:: Your objective ::
Start at the line in the entries below that contains "all the battles", stop at the line that contains "the checked option", and output exactly the lines in that span, both ends included.

:: Provided entries ::
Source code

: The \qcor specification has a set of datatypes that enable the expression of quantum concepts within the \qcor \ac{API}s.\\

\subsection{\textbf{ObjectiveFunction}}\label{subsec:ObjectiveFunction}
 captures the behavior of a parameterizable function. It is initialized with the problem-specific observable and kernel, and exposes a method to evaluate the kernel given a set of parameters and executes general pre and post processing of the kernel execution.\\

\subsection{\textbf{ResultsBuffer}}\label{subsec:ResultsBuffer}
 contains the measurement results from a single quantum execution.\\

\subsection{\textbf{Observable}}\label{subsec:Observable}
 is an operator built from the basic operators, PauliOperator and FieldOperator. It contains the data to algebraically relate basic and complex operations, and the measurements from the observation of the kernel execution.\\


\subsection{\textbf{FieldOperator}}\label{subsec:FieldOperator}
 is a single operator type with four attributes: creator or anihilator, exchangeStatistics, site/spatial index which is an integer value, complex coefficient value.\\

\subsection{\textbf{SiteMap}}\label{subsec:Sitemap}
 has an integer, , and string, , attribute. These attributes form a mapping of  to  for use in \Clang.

* * *

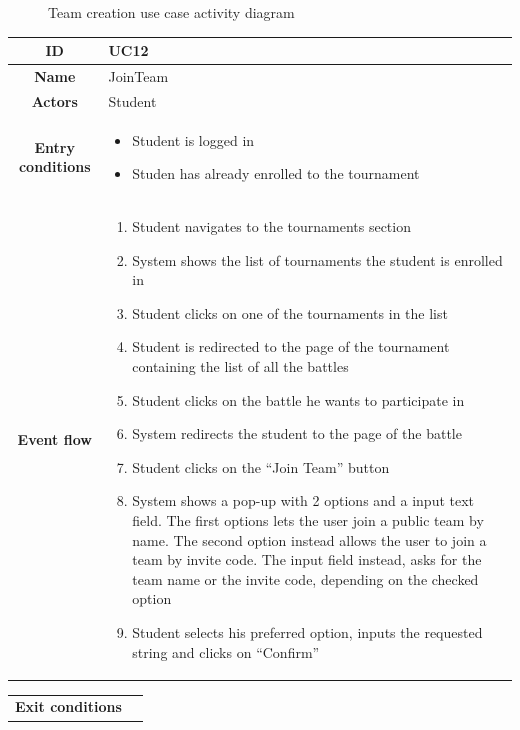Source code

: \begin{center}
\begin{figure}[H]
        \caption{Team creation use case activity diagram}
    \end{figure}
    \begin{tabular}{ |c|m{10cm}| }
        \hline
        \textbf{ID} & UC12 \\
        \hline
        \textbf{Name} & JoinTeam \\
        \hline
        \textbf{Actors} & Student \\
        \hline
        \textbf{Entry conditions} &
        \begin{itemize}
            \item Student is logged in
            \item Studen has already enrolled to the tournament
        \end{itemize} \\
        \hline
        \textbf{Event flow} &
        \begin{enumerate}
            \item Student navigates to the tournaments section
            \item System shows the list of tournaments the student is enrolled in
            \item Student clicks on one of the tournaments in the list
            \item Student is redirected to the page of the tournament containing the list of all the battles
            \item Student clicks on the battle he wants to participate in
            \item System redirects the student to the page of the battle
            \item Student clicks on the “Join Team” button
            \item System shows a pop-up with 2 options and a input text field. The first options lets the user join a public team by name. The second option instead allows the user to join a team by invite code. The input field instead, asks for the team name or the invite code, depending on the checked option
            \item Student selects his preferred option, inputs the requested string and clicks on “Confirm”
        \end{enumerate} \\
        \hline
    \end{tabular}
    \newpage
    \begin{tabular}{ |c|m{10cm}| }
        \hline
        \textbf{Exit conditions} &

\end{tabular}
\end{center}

:: Exercise answer ::
            \item Student is redirected to the page of the tournament containing the list of all the battles
            \item Student clicks on the battle he wants to participate in
            \item System redirects the student to the page of the battle
            \item Student clicks on the “Join Team” button
            \item System shows a pop-up with 2 options and a input text field. The first options lets the user join a public team by name. The second option instead allows the user to join a team by invite code. The input field instead, asks for the team name or the invite code, depending on the checked option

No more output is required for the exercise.